◆ What the task asks ◆
Read the data, and whenever a line holds the word "padding", report that line.
*** Opening of Source records ***
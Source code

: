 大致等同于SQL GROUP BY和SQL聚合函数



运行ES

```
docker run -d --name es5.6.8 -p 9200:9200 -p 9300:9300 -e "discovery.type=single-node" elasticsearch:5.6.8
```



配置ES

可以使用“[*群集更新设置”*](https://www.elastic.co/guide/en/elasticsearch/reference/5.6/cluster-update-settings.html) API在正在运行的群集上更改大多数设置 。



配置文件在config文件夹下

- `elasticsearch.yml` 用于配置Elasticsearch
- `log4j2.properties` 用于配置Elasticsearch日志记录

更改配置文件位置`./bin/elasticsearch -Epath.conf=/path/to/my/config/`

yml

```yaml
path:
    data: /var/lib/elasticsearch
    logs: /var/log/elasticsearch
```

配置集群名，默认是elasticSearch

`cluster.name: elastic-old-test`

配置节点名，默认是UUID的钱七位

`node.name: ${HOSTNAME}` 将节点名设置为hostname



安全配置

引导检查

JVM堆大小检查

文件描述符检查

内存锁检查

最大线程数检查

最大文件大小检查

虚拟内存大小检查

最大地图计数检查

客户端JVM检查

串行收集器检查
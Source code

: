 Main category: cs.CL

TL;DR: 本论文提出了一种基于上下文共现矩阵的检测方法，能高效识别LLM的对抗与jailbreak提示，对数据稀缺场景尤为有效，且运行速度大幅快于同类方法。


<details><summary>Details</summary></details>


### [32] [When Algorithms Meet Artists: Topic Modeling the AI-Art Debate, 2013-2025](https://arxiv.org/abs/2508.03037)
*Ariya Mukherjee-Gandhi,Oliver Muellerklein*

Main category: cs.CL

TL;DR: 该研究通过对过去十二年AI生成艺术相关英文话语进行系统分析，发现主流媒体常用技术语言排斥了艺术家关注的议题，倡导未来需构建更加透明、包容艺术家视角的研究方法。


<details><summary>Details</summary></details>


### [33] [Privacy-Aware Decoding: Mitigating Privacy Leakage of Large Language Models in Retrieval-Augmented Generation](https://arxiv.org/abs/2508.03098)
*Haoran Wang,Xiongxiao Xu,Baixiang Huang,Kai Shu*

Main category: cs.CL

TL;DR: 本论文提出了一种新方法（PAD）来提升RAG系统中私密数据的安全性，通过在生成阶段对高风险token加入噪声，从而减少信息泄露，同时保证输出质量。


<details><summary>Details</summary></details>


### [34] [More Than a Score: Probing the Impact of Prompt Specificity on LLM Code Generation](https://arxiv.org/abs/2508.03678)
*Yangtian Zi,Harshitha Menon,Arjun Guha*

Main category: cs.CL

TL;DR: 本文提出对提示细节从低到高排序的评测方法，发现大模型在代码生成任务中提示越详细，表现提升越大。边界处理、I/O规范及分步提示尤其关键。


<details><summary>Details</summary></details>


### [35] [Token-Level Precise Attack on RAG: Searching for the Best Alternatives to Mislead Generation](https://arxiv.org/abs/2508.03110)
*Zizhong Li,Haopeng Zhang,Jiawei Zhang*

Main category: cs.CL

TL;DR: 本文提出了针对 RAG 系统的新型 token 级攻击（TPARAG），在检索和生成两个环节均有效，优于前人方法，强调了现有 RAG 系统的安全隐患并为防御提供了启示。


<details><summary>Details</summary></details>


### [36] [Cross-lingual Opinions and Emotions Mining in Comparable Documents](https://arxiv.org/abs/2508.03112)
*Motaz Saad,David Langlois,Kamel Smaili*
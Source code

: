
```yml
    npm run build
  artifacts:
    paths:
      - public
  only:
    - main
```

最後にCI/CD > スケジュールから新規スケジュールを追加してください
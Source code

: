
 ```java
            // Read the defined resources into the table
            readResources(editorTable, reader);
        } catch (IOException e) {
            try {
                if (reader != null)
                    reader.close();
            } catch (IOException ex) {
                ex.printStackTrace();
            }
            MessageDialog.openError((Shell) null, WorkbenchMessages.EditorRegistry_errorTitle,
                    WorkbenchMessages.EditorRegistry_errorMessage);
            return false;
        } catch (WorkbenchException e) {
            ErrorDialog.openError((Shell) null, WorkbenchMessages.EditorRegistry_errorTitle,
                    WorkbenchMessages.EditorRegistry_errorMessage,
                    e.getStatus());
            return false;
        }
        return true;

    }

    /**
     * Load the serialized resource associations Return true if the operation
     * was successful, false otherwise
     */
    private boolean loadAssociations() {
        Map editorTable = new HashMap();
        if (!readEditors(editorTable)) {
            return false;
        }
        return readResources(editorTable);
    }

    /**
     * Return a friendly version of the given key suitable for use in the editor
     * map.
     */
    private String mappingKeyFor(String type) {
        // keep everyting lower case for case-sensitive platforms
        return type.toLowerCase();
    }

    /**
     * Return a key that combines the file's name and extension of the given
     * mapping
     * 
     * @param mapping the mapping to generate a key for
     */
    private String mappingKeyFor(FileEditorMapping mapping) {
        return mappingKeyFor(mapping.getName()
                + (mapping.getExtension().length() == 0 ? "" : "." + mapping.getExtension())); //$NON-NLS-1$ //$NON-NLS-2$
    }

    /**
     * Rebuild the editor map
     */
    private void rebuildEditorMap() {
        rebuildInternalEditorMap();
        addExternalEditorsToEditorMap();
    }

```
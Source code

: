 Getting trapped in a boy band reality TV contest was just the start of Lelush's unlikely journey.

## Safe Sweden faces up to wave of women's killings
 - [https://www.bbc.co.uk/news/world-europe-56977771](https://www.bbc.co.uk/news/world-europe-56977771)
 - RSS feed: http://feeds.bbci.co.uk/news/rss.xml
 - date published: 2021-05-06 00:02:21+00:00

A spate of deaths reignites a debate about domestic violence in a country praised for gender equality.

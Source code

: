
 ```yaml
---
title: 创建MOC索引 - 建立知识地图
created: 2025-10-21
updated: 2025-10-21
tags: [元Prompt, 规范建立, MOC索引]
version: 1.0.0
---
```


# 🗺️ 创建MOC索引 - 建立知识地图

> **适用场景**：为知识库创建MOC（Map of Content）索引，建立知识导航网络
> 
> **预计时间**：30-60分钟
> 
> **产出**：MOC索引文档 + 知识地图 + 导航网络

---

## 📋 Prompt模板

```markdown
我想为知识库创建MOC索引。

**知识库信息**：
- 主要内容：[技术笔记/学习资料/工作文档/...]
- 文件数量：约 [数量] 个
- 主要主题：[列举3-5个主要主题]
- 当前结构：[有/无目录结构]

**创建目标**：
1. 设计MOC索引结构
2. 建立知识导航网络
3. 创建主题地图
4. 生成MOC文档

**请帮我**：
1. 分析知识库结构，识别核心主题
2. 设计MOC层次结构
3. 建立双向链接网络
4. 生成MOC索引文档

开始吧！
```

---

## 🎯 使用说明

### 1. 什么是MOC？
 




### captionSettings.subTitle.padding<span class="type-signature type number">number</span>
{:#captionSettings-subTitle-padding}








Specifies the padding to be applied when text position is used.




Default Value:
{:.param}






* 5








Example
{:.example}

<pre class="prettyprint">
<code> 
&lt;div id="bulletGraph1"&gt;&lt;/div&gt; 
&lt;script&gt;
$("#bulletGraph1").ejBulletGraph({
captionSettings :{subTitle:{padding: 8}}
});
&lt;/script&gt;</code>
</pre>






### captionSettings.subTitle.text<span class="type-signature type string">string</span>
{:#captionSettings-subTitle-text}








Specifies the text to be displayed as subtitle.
*** Close of Source records ***
◆ Written solution ◆
### captionSettings.subTitle.padding<span class="type-signature type number">number</span>
{:#captionSettings-subTitle-padding}
Specifies the padding to be applied when text position is used.
captionSettings :{subTitle:{padding: 8}}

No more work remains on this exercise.